Кто б там что ни говорил, что детям не представить, да и слава богу, того, что происходит иногда в голове взрослых, Вадим — представлял. В немалой степени благодаря Элайе, который, в силу своего дара, знал не только то, чем с ним хотели поделиться. Но и то, что от него скрывали всеми силами. Он не раз говорил с тихой горечью, что кроме страха за его жизнь, его будущее мама испытывает чувство глубокой, жгучей вины за то, что у неё такой ребёнок, что она подвергает постоянному риску всякого, кто имеет с ними дело. Она любит Элайю, она жизни не пожалеет для его блага, да, и она делает всё, чтоб ничего об этих её чувствах не вырвалось из её уст тогда, когда хотя бы теоретически он может услышать. Но много ли можно скрыть от настолько сильного телепата?
— Ну, что скажешь? — неожиданно обратилась Виргиния к Вадиму.
В первое мгновение он, конечно, растерялся. Всё это время, пока Дэвид излагал матерям Элайи и своему мужу произошедшее, он сидел ни жив ни мёртв, ожидая, что гнев тёть обрушится на него — это ведь он громче всех настаивал, что брату нужно переходить с домашнего обучения на обычное. И мама, когда узнает, наверняка тоже много выскажет на тему некоторых переумничавших умников, не понимающих, что с врождённой болезнью невозможно не считаться.
— Я… да, понимаю, что он боится. Но ведь он так ВСЕГДА будет бояться! Ему нужно в школу. Страх нужно преодолевать. Только если он будет ходить в школу, он перестанет однажды бояться выйти в мир. Он же не может всю жизнь прожить в своей комнате, ему всё равно придётся выходить… Вы ведь тоже понимаете это. Просто нужно быть внимательным, предупредить всех учителей… Они поймут, я уверен. И если он перестанет бояться, если будет знать, что в случае приступа ему помогут, что не возненавидят его — и приступов будет меньше.
Взрослые переглянулись.
— А парень с характером, — присвистнул дядя Диус, — да ещё каким.
— Самое паршивое, что он прав, — вздохнула Виргиния, — мы не бессмертны, как ни крути, мальца всё равно надо… прости господи… интегрировать в общество. А какие варианты? Здесь нет таких лечебниц, чтоб даже теоретически рассматривать то, что рассматривать тут никто не хочет. Он, конечно, не сидит на шее корианского общества, мы, слава богу, сами с деньгами, но жить затворником я и врагу не пожелаю, не то чтоб своему сыну.
Офелия зябко обхватила плечи.
— Я столько думала — как жил Алан, какую боль испытывала Кэролин всю его жизнь… Вот теперь знаю.
— Тётя Офелия… Но теперь ведь не те времена, и мы не на Земле. От этого обязательно найдут средство. Столько докторов беспокоятся об Элайе…
— Спасибо, дитя, на добром слове, но мне бы твой оптимизм.
— Офелия, — Дэвид мягко коснулся её руки, — здесь всем страшно от одной мысли, что с Элайей может случиться такое в школе, и никого из нас не будет рядом. Но Вадим прав, страх нужно преодолевать, иного пути нет. Если сейчас мы решим, что не можем позволить эту действительно рискованную авантюру — ему не будет легче. Поверьте, я знаю это. Да, он согласится, что так правильно — не подвергать опасности учителей и одноклассников, не вызывать к себе ужас и ненависть… Но сам себя бояться и ненавидеть он будет только сильнее, а значит — и болезнь будет иметь над ним всё большую власть. Как ни трудно это принять, ему как воздух необходим этот шанс.

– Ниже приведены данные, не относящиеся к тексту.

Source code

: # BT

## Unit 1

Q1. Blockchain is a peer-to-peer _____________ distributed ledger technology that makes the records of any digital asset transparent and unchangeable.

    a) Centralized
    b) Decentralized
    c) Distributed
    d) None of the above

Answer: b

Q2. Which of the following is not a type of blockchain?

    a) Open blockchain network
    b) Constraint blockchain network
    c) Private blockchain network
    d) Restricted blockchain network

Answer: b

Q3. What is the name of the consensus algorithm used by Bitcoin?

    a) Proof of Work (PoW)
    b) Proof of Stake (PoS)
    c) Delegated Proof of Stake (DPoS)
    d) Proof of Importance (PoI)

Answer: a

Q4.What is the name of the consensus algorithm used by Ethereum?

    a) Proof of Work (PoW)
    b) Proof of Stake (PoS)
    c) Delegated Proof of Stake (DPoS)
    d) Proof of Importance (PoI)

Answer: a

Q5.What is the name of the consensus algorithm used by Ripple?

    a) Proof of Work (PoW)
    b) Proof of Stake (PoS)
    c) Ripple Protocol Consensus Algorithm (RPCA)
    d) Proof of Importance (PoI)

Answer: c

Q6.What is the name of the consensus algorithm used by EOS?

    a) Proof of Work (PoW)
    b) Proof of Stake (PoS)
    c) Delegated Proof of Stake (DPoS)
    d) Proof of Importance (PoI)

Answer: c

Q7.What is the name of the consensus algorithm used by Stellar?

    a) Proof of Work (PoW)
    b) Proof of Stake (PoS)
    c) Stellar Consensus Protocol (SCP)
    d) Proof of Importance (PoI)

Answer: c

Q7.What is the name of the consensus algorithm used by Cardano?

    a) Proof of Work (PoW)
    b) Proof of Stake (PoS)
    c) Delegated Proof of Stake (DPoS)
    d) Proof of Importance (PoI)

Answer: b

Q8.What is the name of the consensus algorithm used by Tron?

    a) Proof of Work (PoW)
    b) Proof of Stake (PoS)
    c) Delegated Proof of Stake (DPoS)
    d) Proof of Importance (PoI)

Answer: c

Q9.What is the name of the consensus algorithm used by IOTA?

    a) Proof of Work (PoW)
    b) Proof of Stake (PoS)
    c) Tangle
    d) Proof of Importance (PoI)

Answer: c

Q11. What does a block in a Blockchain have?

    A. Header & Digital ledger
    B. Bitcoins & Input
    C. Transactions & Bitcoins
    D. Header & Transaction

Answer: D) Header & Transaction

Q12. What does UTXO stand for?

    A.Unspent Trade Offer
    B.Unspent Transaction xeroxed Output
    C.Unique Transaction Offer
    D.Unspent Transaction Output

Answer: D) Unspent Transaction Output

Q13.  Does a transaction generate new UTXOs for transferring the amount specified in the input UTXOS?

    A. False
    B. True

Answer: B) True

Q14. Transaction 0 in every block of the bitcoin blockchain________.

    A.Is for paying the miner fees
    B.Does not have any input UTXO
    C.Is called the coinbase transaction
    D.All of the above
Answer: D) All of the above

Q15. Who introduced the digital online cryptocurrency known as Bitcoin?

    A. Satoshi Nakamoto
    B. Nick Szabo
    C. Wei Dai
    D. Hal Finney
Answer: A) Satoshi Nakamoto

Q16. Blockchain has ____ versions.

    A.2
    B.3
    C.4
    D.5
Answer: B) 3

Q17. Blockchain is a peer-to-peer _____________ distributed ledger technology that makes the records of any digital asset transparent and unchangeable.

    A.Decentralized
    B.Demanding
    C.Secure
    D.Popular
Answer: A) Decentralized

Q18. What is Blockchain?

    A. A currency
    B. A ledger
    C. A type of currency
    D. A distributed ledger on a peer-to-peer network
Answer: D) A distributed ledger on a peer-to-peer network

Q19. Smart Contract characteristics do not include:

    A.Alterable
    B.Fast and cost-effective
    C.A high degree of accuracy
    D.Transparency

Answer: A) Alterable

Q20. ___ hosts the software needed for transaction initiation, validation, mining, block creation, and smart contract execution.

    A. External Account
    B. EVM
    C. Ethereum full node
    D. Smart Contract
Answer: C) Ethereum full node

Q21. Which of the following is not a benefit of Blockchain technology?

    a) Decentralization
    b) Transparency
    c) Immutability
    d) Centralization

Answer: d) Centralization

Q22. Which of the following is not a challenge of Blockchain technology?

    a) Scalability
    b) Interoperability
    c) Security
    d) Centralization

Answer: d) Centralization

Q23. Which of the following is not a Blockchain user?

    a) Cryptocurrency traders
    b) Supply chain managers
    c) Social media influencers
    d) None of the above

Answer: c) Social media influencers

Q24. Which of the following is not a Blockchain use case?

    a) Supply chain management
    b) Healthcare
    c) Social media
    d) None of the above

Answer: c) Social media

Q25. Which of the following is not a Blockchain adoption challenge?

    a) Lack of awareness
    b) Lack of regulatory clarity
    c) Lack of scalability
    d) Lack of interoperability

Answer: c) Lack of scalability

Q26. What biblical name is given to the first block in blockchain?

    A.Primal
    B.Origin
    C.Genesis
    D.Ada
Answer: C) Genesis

— Ребята, тут такая новость… Нас приглашает Брикарнское отделение.
— Что значит — приглашает? — Вадим оторвался от очередного перечитывания записей Дайенн и воззрился на Вито удивлённо.
— Для обмена опытом. Ну, или заимствования нашего… Хотят показать вам то, что не оставит вас равнодушными. В общем-то, уже сейчас посмотреть можете, они фотографии прислали… Шлилвьи, врубай почту.
На экране сперва развернулся общий вид окрестностей Брикарна — сектора лумати. С тех пор, как в 2261 году мир лумати был взорван Тенями, в секторе царил тот же хаос из астероидов, что и в секторах Аид и За’Ха’Дум, и соответственно, это место так же было облюбовано пиратами, чьи небольшие, шустрые корабли успешно лавировали между обломками, огибая Брикарн по дуге и беся штат отделения невозможностью накрыть их разом все. Время от времени, конечно, корабли удавалось задерживать, но арестованные, все как один, божились, что в деле первый раз, в сектор забрели случайно, спутав гиперпространственные маяки, а летели совсем не сюда, и координаты базы всё никак не удавалось получить. Маяк гиперпространственных ворот, находившихся близ орбиты Меллифры и, по слухам, почему-то не взорванных Тенями, был повреждён и ворота открывались только по секретному коду, известному только пиратам, а своим ходом, через обычное пространство, пробраться в сектор не удавалось — смельчаки, не убившиеся сами об многочисленные обломки, гибли в пиратских засадах. Наконец, захватив во время очередного рейда транспортник с крупной партией вывезенного с того, что осталось от Лумата, оружия (немало подивившись масштабу, потому что были уверены, что расхищено давно всё), из одного из «чёрных копателей», молодого и сильно психовавшего из-за близящейся наркотической ломки, код выбить сумели… Планировали масштабный захват, а потом случайно перехватили в гиперпространстве пиратский корабль-разведчик…
— Разведчик?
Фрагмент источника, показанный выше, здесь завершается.